La voix de Luan Yenan n'était pas forte, mais pour Zuo Baixuan, c'était comme un coup de tonnerre.

L'idée même d'éprouver des sentiments pour une femme, dès la première fois qu'elle lui était apparue, terrifiait Zuo Baixuan.

Sa mère était partie, et Luan Ye Nan, son ami le plus proche, était l'homme qu'elle aimait. Ces sentiments, enfouis au plus profond d'elle-même, se transformèrent en un amer goût.

Elle avait pensé que, puisqu'elle était tombée en disgrâce, l'empereur Li oublierait complètement son existence, et qu'il serait acceptable de garder Luan Yenan au palais avec elle et de réprimer ses sentiments.

Le destin lui joua un tour cruel ; ses beaux jours furent brisés, et elle apprit qu'un mariage arrangé lui était imposé par l'empereur Li.

Durant ces jours-là, je me sentais déprimée, mais Luan Yenan agissait comme si de rien n'était et continuait de s'échapper du palais comme d'habitude.

À présent, elle s'était enfin décidée à quitter ce monde qui l'avait tant déçue et à offrir la liberté à Luan Ye Nan, attachée au monde fastueux qui s'étendait hors du palais.
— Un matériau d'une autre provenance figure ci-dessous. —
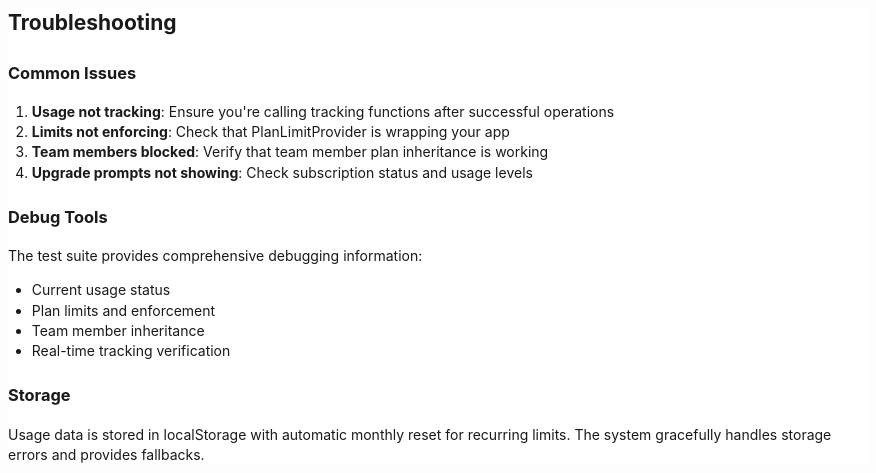 ## Troubleshooting

### Common Issues

1. **Usage not tracking**: Ensure you're calling tracking functions after successful operations
2. **Limits not enforcing**: Check that PlanLimitProvider is wrapping your app
3. **Team members blocked**: Verify that team member plan inheritance is working
4. **Upgrade prompts not showing**: Check subscription status and usage levels

### Debug Tools

The test suite provides comprehensive debugging information:
- Current usage status
- Plan limits and enforcement
- Team member inheritance
- Real-time tracking verification

### Storage

Usage data is stored in localStorage with automatic monthly reset for recurring limits. The system gracefully handles storage errors and provides fallbacks.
Mais elle ne s'attendait pas à ce que Luan Ye Nan la ramène de force.

Avant même que ma colère n'ait pu éclater, j'ai reçu cette réponse.

Après plusieurs rebondissements, le cœur de Zuo Baixuan était en suspens, et elle n'osait pas penser directement dans la direction qu'elle attendait.

Il serra fermement le fouet, essayant de tirer Luan Yenan en arrière : « Que voulez-vous dire par là ? Faites-vous référence à cette marchande et courtisane avant notre départ de la ville ce matin ? »

La nuit était fraîche et calme, mais ils avaient tous les deux chaud.

Luan Yenan fixa intensément Zuo Baixuan dans la pénombre, puis répondit d'un ton désinvolte : « Qu'en penses-tu ? »

Zuo Baixuan n'avait pas la vue de Luan Yenan. Le clair de lune filtrait à travers la fine gaze qui recouvrait les rideaux du carrosse phénix, mais elle ne pouvait toujours pas voir ce qui se passait à l'intérieur.

Un rougissement de gêne, comme si son secret avait été dévoilé, lui monta aux joues. Elle imagina alors les yeux brillants de Luan Ye Nan et un sourire légèrement malicieux.

Je me souviens que c'était exactement comme ça quand j'ai rencontré sœur Nan pour la première fois.

Bien qu'elle n'eût que dix ans, qu'elle fût blessée et extrêmement faible, une lueur brillait dans ses yeux profonds. Même après de nombreuses années passées prisonnière du palais des profondeurs, cette lueur n'avait jamais disparu dans le regard de sœur Nan.

Luan Yenan profita de la cécité nocturne de Zuo Baixuan, qui l'empêchait de voir quoi que ce soit la nuit à moins d'une forte luminosité. Il eut un sourire narquois et souffla légèrement sur Zuo Baixuan.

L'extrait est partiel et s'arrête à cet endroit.